**What the task requires**
Report each line below that carries the word "enhance".

[[ Data section open ]]

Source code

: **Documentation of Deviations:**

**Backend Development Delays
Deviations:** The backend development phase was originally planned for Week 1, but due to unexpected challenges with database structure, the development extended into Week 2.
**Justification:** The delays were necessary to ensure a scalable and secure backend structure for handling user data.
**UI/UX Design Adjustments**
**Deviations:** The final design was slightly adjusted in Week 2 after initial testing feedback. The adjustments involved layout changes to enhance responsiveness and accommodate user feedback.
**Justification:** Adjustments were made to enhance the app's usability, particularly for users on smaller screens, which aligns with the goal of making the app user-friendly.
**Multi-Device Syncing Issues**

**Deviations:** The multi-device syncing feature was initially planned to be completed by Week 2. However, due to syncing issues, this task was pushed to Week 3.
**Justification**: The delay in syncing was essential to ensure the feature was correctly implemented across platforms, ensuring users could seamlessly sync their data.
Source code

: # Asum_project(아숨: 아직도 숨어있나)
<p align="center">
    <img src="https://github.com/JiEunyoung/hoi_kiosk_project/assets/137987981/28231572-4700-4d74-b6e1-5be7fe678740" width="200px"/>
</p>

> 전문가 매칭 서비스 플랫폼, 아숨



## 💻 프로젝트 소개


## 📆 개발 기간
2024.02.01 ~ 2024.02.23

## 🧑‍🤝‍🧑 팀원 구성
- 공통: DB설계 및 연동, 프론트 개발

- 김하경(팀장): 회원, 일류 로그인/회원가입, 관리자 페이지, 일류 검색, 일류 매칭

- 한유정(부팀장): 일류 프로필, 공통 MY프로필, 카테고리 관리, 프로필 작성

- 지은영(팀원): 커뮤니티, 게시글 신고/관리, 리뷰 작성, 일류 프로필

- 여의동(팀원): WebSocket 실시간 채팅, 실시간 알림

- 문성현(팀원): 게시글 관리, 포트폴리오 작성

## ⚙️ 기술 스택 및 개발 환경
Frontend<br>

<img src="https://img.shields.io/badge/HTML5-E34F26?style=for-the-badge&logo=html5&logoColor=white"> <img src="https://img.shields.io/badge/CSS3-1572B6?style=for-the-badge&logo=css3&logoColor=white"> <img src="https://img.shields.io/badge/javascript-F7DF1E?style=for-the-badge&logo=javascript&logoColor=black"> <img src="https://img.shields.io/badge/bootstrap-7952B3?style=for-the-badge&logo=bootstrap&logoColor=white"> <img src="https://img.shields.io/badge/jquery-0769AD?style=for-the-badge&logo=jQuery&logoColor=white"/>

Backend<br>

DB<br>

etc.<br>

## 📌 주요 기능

[[ Data section closed ]]

**Output of the task**
**Deviations:** The final design was slightly adjusted in Week 2 after initial testing feedback. The adjustments involved layout changes to enhance responsiveness and accommodate user feedback.
**Justification:** Adjustments were made to enhance the app's usability, particularly for users on smaller screens, which aligns with the goal of making the app user-friendly.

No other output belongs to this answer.